More than $173 million will go to develop a federal network of Indigenous Guardians — stewards who act as the “eyes and ears” on the lands and waters within their territories.

Guardians — place-based experts who marry traditional knowledge with western science to monitor ecological health, cultural sites and protect sensitive areas and species on behalf of their community and wider society — are already at work across the country responding to wildfires, restoring endangered caribou and salmon populations, and monitoring sustainable industrial projects, Courtois said.

There are already 70 Guardians programs up and running, and a further 25 in development, she added.

Ottawa is also allocating $166 million for Indigenous protected or conserved areas (IPCAs) — vital land, water or Arctic ecosystems monitored or conserved in a manner defined by Indigenous leadership and decision-making.

Member of the Dane Nan Yḗ Dāh Guardians tests water quality for the Kaska Dena Council in northern B.C. Photo: Tanya Ball

A number of Indigenous protected areas have been established since the pilot began, including the Northwest Territories’ Edéhzhíe Dehcho, protecting an area of boreal forest twice the size of Banff National Park, or the award-winning Thaidene Nëné, one of the largest protected areas in North America.

Indigenous protected areas, present and future, are able to store enormous amounts of carbon, especially in the boreal forest, which holds up to 36 years’ worth of annual global carbon emissions, Courtois said, adding the vast tract wilderness is also a reservoir of astounding biodiversity.

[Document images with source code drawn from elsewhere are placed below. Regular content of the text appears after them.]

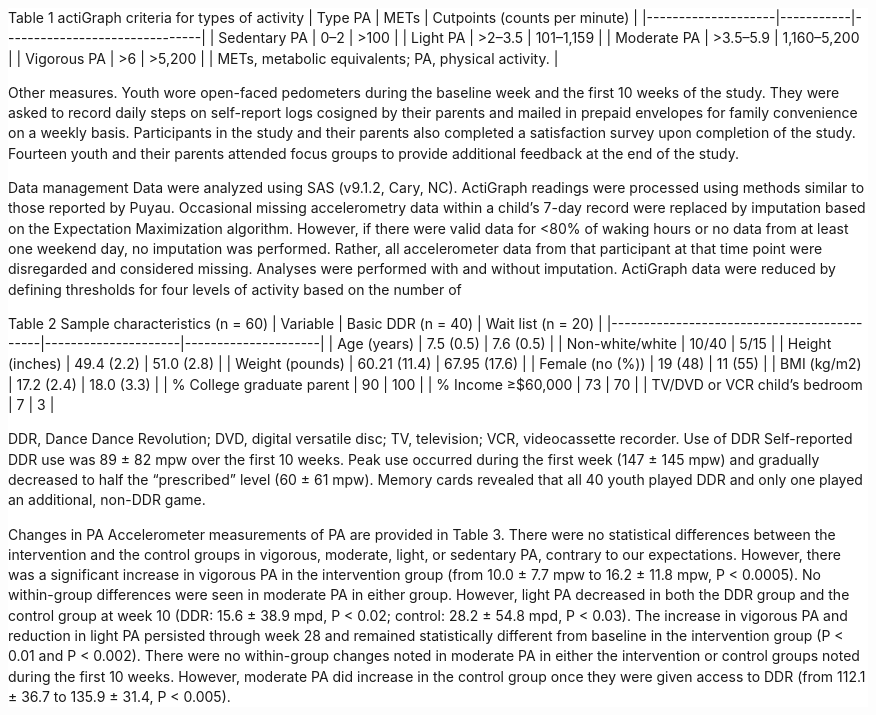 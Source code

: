 Table 1     actiGraph criteria for types of activity
| Type PA            | METs      | Cutpoints (counts per minute) |
|--------------------|-----------|-------------------------------|
| Sedentary PA       | 0–2      | >100                          |
| Light PA           | >2–3.5   | 101–1,159                     |
| Moderate PA        | >3.5–5.9 | 1,160–5,200                   |
| Vigorous PA        | >6       | >5,200                        |
| METs, metabolic equivalents; PA, physical activity. |

Other measures. Youth wore open-faced pedometers during the baseline week and the first 10 weeks of the study. They were asked to record daily steps on self-report logs cosigned by their parents and mailed in prepaid envelopes for family convenience on a weekly basis. Participants in the study and their parents also completed a satisfaction survey upon completion of the study. Fourteen youth and their parents attended focus groups to provide additional feedback at the end of the study.

Data management
Data were analyzed using SAS (v9.1.2, Cary, NC). ActiGraph readings were processed using methods similar to those reported by Puyau. Occasional missing accelerometry data within a child’s 7-day record were replaced by imputation based on the Expectation Maximization algorithm. However, if there were valid data for <80% of waking hours or no data from at least one weekend day, no imputation was performed. Rather, all accelerometer data from that participant at that time point were disregarded and considered missing. Analyses were performed with and without imputation. ActiGraph data were reduced by defining thresholds for four levels of activity based on the number of

Table 2     Sample characteristics (n = 60)
| Variable                                   | Basic DDR (n = 40) | Wait list (n = 20) |
|--------------------------------------------|---------------------|---------------------|
| Age (years)                                | 7.5 (0.5)           | 7.6 (0.5)           |
| Non-white/white                            | 10/40               | 5/15                |
| Height (inches)                           | 49.4 (2.2)          | 51.0 (2.8)          |
| Weight (pounds)                           | 60.21 (11.4)        | 67.95 (17.6)        |
| Female (no (%))                            | 19 (48)             | 11 (55)             |
| BMI (kg/m2)                               | 17.2 (2.4)          | 18.0 (3.3)          |
| % College graduate parent                   | 90                  | 100                 |
| % Income ≥$60,000                          | 73                  | 70                  |
| TV/DVD or VCR child’s bedroom              | 7                   | 3                   |

DDR, Dance Dance Revolution; DVD, digital versatile disc; TV, television; VCR, videocassette recorder. Use of DDR
Self-reported DDR use was 89 ± 82 mpw over the first 10 weeks. Peak use occurred during the first week (147 ± 145 mpw) and gradually decreased to half the “prescribed” level (60 ± 61 mpw). Memory cards revealed that all 40 youth played DDR and only one played an additional, non-DDR game.

Changes in PA
Accelerometer measurements of PA are provided in Table 3. There were no statistical differences between the intervention and the control groups in vigorous, moderate, light, or sedentary PA, contrary to our expectations. However, there was a significant increase in vigorous PA in the intervention group (from 10.0 ± 7.7 mpw to 16.2 ± 11.8 mpw, P < 0.0005). No within-group differences were seen in moderate PA in either group. However, light PA decreased in both the DDR group and the control group at week 10 (DDR: 15.6 ± 38.9 mpd, P < 0.02; control: 28.2 ± 54.8 mpd, P < 0.03). The increase in vigorous PA and reduction in light PA persisted through week 28 and remained statistically different from baseline in the intervention group (P < 0.01 and P < 0.002). There were no within-group changes noted in moderate PA in either the intervention or control groups noted during the first 10 weeks. However, moderate PA did increase in the control group once they were given access to DDR (from 112.1 ± 36.7 to 135.9 ± 31.4, P < 0.005).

“It’s the bird nursery of the Americas,” said Courtois, adding that more than three billion birds visit annually.

“We store more carbon in our soils than any other terrestrial ecosystem in the world,” she said.

“So this isn't just going to benefit Canadians. This is absolutely a part of the solution to dealing with climate change and biodiversity loss at the global level.”

Hereditary Heiltsuk Chief Frank Brown, λáλíya̓ sila, says Indigenous people have stewarded their territories and resources for millennia. Photo by 'Qatuwas Brown

Frank Brown, part of the ILI leadership team and hereditary chief of the Heiltsuk Nation, said investing in Indigenous Guardians has wide-ranging environmental, social, cultural and economic benefits.

It feeds the development of sustainable economies, which benefit individuals and families, and builds on the profound relationship Indigenous people maintain with their land, said Brown, also known as λáλíya̓ sila, who helped lay the foundations for the long-established coastal guardian network that stretches the length of the West Coast.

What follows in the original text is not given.